* WHAT THE EXERCISE ASKS: Search each line of the data for the word "specific"; copy every line where it is found.

* RECORDS FOR THIS EXERCISE:
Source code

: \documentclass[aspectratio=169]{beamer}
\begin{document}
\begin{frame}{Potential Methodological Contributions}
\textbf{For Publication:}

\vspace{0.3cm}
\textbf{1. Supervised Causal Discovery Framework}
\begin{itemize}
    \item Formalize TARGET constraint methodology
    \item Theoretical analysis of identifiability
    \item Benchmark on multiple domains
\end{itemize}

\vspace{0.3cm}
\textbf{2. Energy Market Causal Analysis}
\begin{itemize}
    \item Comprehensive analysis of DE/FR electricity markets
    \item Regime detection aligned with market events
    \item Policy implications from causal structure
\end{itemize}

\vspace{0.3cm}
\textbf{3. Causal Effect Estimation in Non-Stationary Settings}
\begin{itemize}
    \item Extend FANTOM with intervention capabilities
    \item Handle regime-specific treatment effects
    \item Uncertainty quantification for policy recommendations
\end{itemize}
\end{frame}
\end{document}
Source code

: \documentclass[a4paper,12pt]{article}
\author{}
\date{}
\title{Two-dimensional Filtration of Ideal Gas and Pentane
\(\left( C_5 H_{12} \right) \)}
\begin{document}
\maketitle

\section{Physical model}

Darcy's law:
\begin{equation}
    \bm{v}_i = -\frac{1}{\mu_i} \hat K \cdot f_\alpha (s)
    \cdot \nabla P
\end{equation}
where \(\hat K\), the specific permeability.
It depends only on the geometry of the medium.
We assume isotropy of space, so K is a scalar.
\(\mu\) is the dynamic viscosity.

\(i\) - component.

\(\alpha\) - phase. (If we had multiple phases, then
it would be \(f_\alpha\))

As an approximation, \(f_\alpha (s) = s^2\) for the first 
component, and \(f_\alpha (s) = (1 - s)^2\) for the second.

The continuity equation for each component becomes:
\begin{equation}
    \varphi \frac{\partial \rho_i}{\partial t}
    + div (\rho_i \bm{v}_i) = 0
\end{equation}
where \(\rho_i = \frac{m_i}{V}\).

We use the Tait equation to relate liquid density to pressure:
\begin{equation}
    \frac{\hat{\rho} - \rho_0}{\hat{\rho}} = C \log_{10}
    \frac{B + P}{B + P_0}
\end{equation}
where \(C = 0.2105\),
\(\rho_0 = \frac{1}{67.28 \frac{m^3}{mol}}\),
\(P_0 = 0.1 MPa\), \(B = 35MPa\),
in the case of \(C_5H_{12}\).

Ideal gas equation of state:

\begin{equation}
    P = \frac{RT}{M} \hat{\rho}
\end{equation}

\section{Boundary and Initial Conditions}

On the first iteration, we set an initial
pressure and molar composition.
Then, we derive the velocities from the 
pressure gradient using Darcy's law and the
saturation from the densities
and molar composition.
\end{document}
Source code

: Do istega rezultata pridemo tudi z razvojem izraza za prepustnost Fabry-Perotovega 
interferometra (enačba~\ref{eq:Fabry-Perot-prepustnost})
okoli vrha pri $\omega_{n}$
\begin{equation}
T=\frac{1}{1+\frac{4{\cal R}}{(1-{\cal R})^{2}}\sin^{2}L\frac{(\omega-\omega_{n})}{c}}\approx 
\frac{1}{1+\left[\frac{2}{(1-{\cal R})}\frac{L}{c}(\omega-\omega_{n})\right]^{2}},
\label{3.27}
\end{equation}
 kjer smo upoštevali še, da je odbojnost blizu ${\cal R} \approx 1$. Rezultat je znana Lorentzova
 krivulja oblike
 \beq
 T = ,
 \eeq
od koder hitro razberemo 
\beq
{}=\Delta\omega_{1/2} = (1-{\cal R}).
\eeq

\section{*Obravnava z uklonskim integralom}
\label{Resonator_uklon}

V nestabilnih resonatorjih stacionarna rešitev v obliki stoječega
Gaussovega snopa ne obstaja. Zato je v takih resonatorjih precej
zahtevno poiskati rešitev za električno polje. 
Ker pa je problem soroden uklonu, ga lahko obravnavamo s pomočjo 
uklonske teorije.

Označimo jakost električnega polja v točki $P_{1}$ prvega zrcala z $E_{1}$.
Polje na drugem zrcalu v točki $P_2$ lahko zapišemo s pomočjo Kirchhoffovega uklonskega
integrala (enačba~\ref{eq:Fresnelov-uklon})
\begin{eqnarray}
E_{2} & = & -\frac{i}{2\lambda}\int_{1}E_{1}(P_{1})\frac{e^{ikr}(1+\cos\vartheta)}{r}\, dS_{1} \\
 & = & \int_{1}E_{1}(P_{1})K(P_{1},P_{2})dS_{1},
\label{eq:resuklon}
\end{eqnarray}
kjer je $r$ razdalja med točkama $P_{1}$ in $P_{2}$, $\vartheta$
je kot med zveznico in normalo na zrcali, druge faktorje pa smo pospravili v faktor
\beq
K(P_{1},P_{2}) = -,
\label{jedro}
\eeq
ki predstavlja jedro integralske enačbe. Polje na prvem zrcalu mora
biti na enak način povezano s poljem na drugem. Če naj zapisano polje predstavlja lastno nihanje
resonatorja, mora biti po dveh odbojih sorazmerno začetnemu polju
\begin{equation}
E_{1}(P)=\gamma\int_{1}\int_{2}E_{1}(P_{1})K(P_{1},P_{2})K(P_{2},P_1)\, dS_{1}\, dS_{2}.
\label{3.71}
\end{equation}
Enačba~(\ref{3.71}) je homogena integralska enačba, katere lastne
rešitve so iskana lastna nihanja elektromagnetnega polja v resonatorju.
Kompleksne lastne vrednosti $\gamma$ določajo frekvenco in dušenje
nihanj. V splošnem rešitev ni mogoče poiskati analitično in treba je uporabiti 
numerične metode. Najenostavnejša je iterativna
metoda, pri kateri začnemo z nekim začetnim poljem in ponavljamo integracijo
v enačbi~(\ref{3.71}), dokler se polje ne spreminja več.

* RESPONSE AREA:
    \item Handle regime-specific treatment effects
where \(\hat K\), the specific permeability.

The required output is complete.